First I need to isolate $Y_i$

$$= \frac{\sum_{i=1}^{n} X_i Y_i- \bar{X} \sum_{i=1}^{n} Y_i}{\sum_{i=1}^{n} X_i^2 - \frac{1}{n} (\sum_{i=1}^{n} X_i)^2}$$

$$= \frac{\sum_{i=1}^{n} Y_i(X_i - \bar{X})}{\sum_{i=1}^{n} X_i^2 - \frac{1}{n} (\sum_{i=1}^{n} X_i)^2}$$

now to factor the denominator into one

$$= \frac{\sum_{i=1}^{n} Y_i(X_i - \bar{X})}{\sum_{i=1}^{n} X_i^2 - \frac{1}{n} (\sum_{i=1}^{n} X_i)(\sum_{i=1}^{n} X_i)}$$

$$= \frac{\sum_{i=1}^{n} Y_i(X_i - \bar{X})}{\sum_{i=1}^{n} X_i^2 - \bar{X}(\sum_{i=1}^{n} X_i)}$$

Factored $\sum_{i=1}^{n} X_i$

$$= \frac{\sum_{i=1}^{n} Y_i(X_i - \bar{X})}{\sum_{i=1}^{n} X_i (\sum_{i=1}^{n} X_i - \bar{X})}$$

yeah I don't know where to go from here the answer they got was

$$= \frac{\sum_{i=1}^{n} (X_i - \bar{X})Y_i}{\sum_{j=1}^{n} (X_j - \bar{X})^2}$$

now sure how $j$ comes in

Answer 1

The numerator is correct. For the denominator, your second last step $\left(\text{factoring }\displaystyle\sum_{i=1}^n X_i \right)$ is wrong. That is because $\displaystyle\sum_{i=1}^nX_i^2\neq \left(\sum_{i=1}^nX_i\right)^2.$

The correct steps should be

$$ \begin{aligned}\displaystyle\sum_{i=1}^nX_i^2-\bar{X}\left(\sum_{i=1}^nX_i\right)&=\sum_{i=1}^n(X_i-\bar{X}+\bar{X})^2-n\bar{X}^2 \\&=\sum_{i=1}^n(X_i-\bar{X})^2+2\bar{X}\left(\sum_{i=1}^n(X_i-\bar{X})\right)+n\bar{X}^2-n\bar{X}^2 \\&=\sum_{i=1}^n(X_i-\bar{X})^2=\sum_{j=1}^n(X_j-\bar{X})^2 \end{aligned}$$

The second equality is simply by expanding the squares. The third equality follows from the fact that $\displaystyle\sum_{i=1}^n(X_i-\bar{X})=n\bar{X}-n\bar{X}=0.$ The fourth equality is just a change in the index.

Answer 2

$\newcommand{\S}{\sum\limits_{i=1}^{n}X_i}$The $j$ is just a "dummy variable" of the summation, it doesn't matter what symbol you use. So $\sum\limits_{j=1}^{n}\left(X_j -\bar{X}\right)^2 = \sum\limits_{i=1}^{n}\left(X_i -\bar{X}\right)^2$.

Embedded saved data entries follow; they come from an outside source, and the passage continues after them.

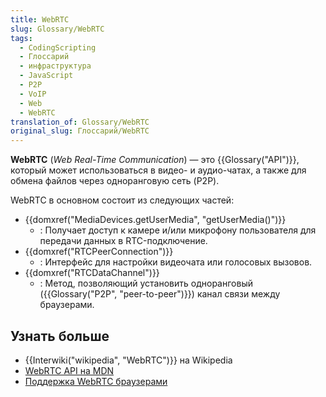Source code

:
 ```yaml
---
title: WebRTC
slug: Glossary/WebRTC
tags:
  - CodingScripting
  - Глоссарий
  - инфраструктура
  - JavaScript
  - P2P
  - VoIP
  - Web
  - WebRTC
translation_of: Glossary/WebRTC
original_slug: Глоссарий/WebRTC
---
```

**WebRTC** (_Web Real-Time Communication_) — это {{Glossary("API")}}, который может использоваться в видео- и аудио-чатах, а также для обмена файлов через одноранговую сеть (P2P).

WebRTC в основном состоит из следующих частей:

- {{domxref("MediaDevices.getUserMedia", "getUserMedia()")}}
  - : Получает доступ к камере и/или микрофону пользователя для передачи данных в RTC-подключение.
- {{domxref("RTCPeerConnection")}}
  - : Интерфейс для настройки видеочата или голосовых вызовов.
- {{domxref("RTCDataChannel")}}
  - : Метод, позволяющий установить одноранговый ({{Glossary("P2P", "peer-to-peer")}}) канал связи между браузерами.

## Узнать больше

- {{Interwiki("wikipedia", "WebRTC")}} на Wikipedia
- [WebRTC API на MDN](/ru/docs/Web/API/WebRTC_API)
- [Поддержка WebRTC браузерами](https://caniuse.com/rtcpeerconnection)
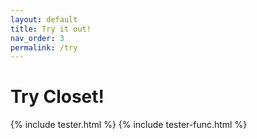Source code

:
 ```yaml
---
layout: default
title: Try it out!
nav_order: 3
permalink: /try
---
```


# Try Closet!


{% include tester.html %}
{% include tester-func.html %}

By the way, you have an error in your factoring. You seem to have assumed that you can pull out a factor of $\S$ from $\sum\limits_{i=1}^n X_i^2$. This would be possible if it the $\sum\limits_{i=1}^n X_i^2$ were $\left(\S\right)^2$, but this is different (the former is $X_1^2+\cdots+X_n^2$ while the latter is $\left(X_1+\cdots + X_n\right)^2$.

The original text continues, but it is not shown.